Questions to ask yourself
- Do I have enough capacity?
- Do I have too much capacity?
- Do the operations functions understand their purpose and how we win?
- Which locations should we be using to fuel growth and why?
- Are we investing in the right operational pieces for our puzzle?
- Are our operations collectively maximizing the overall business’ profit?
- Operations Strategic Planning – for multiple locations, analysis to determine the core competencies of each and how effective they are at stakeholder satisfaction. For single location, layout and functional analysis to do the same. In the end, are you getting the most from your operations investment? We want your operations to be more agile in responding to demand for your products and services.
- Planning Cycle Development – create planning mechanisms for needed areas such as production, capacity, service, inventory, along with the profit strategy. Each of the determined planning mechanisms should have a time-based input for repeatability and continuous improvement.
- Rough Cut Capacity and Staffing Planning – create a plan for capacity and labor that mirrors the annual production, service or growth cycles. Several major positives to a well-defined planning cycle include:
- being proactive to fulfill operational needs more cost effectively,
- establishing an acceptable overtime cadence and
- being able to utilize time off as a benefit for your associates.
Consumer Goods company builds on existing success with new planning cycles.

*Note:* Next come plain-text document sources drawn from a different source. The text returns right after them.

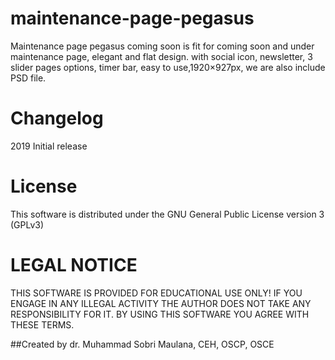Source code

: # maintenance-page-pegasus
Maintenance page pegasus coming soon is fit for coming soon and under maintenance page, elegant and flat design. with social icon, newsletter, 3 slider pages options, timer bar, easy to use,1920×927px, we are also include PSD file.

Changelog
===========
2019 Initial release

License
==========
This software is distributed under the GNU General Public License version 3 (GPLv3)

LEGAL NOTICE
=========
THIS SOFTWARE IS PROVIDED FOR EDUCATIONAL USE ONLY! IF YOU ENGAGE IN ANY ILLEGAL ACTIVITY THE AUTHOR DOES NOT TAKE ANY RESPONSIBILITY FOR IT. BY USING THIS SOFTWARE YOU AGREE WITH THESE TERMS.

##Created by dr. Muhammad Sobri Maulana, CEH, OSCP, OSCE
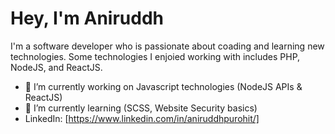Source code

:# Hey, I'm Aniruddh

I'm a software developer who is passionate about coading and learning new technologies.
Some technologies I enjoied working with includes PHP, NodeJS, and ReactJS.

- 🔭 I’m currently working on Javascript technologies (NodeJS APIs & ReactJS)
- 🌱 I’m currently learning (SCSS, Website Security basics)
- LinkedIn: [https://www.linkedin.com/in/aniruddhpurohit/]
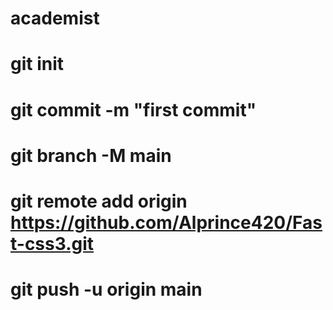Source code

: # academist
# git init
# git commit -m "first commit"
# git branch -M main
# git remote add origin https://github.com/Alprince420/Fast-css3.git
# git push -u origin main
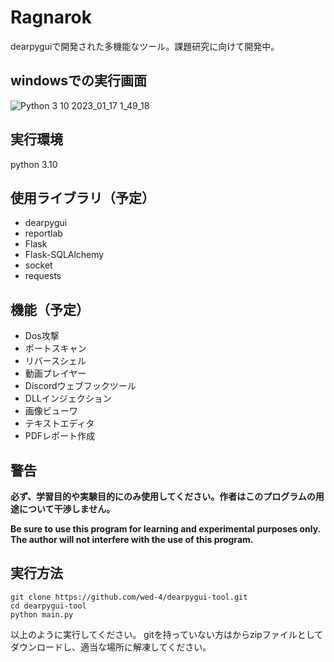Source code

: # Ragnarok
dearpyguiで開発された多機能なツール。課題研究に向けて開発中。

## windowsでの実行画面

![Python 3 10 2023_01_17 1_49_18](https://user-images.githubusercontent.com/94733396/212729968-69d2be1f-e6f3-4e79-813d-119801b4ac55.png)


## 実行環境

python 3.10

## 使用ライブラリ（予定）

 - dearpygui
 - reportlab
 - Flask
 - Flask-SQLAlchemy
 - socket
 - requests

## 機能（予定）

 - Dos攻撃
 - ポートスキャン
 - リバースシェル
 - 動画プレイヤー
 - Discordウェブフックツール
 - DLLインジェクション
 - 画像ビューワ
 - テキストエディタ
 - PDFレポート作成

## 警告

**必ず、学習目的や実験目的にのみ使用してください。作者はこのプログラムの用途について干渉しません。**

**Be sure to use this program for learning and experimental purposes only. The author will not interfere with the use of this program.**

## 実行方法

    git clone https://github.com/wed-4/dearpygui-tool.git
    cd dearpygui-tool
    python main.py

以上のように実行してください。
gitを持っていない方は<Download ZIP>からzipファイルとしてダウンロードし、適当な場所に解凍してください。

Problem: A highly profitable and successful consumer goods company was delivering poor customer performance during their peak season. On-time delivery of product was below 80% and variable costs soared during that time frame (mid 4th quarter through 1st quarter). The company experienced very high employee turnover, excessive overtime and expedited freight costs. The root cause of the problem was lack of planning during peak season. The company was performing in a reactive manner and was at risk of losing market share. The following actions had to be taken:
- Annual planning review cycle was implemented using historical sales trends
- Rough cut capacity and production planning process was created to support the annual plan
- The operating plan created a level loaded output plan that optimized use of traditionally slower demand requirement times during the year
Results: With the newly created planning cycle, capacity, production and manpower utilization improved during the peak season. Turnover became almost nonexistent and customer delivery improved to 96%. Bottomline performance improved as well with a 60% reduction in typical Q1 overtime.